* **The problem**:
Your answer should consist of each line below that contains the string "Activity".

*** Begin section ***

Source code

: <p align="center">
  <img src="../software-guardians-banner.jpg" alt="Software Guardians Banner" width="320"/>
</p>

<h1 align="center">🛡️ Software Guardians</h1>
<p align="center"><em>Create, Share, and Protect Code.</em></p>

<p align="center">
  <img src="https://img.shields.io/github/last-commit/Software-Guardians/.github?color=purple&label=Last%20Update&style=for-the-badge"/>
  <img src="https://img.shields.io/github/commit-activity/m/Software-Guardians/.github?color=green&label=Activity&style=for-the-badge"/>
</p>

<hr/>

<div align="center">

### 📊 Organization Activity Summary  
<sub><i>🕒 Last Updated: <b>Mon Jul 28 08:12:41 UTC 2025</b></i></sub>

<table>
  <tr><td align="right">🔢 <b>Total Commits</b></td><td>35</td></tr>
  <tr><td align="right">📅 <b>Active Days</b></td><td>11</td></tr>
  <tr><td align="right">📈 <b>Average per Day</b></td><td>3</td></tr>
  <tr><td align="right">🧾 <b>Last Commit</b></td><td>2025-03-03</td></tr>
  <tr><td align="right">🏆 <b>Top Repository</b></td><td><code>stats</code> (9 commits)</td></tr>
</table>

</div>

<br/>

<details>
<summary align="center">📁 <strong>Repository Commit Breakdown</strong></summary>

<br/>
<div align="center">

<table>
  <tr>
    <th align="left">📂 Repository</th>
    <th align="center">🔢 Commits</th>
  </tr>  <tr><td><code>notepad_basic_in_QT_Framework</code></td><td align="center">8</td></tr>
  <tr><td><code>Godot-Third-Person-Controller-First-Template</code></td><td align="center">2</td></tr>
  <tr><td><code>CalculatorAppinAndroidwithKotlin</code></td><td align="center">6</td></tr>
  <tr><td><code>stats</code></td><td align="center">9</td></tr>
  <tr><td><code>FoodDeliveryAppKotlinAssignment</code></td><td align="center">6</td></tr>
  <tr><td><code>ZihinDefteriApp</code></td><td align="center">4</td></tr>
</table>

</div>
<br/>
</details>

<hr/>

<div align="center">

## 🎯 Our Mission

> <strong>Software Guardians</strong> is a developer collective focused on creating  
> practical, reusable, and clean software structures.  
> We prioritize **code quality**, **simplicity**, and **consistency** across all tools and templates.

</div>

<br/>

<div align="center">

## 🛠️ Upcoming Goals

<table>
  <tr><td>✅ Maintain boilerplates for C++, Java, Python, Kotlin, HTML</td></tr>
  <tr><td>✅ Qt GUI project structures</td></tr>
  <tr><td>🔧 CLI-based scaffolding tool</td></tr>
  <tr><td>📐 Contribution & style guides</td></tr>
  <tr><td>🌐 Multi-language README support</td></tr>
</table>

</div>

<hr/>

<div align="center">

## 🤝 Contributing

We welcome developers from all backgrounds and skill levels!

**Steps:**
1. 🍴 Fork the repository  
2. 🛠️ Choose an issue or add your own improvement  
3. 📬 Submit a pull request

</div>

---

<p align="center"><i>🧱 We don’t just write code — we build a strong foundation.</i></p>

*** End section ***

* **Finished task**:
  <img src="https://img.shields.io/github/commit-activity/m/Software-Guardians/.github?color=green&label=Activity&style=for-the-badge"/>
### 📊 Organization Activity Summary  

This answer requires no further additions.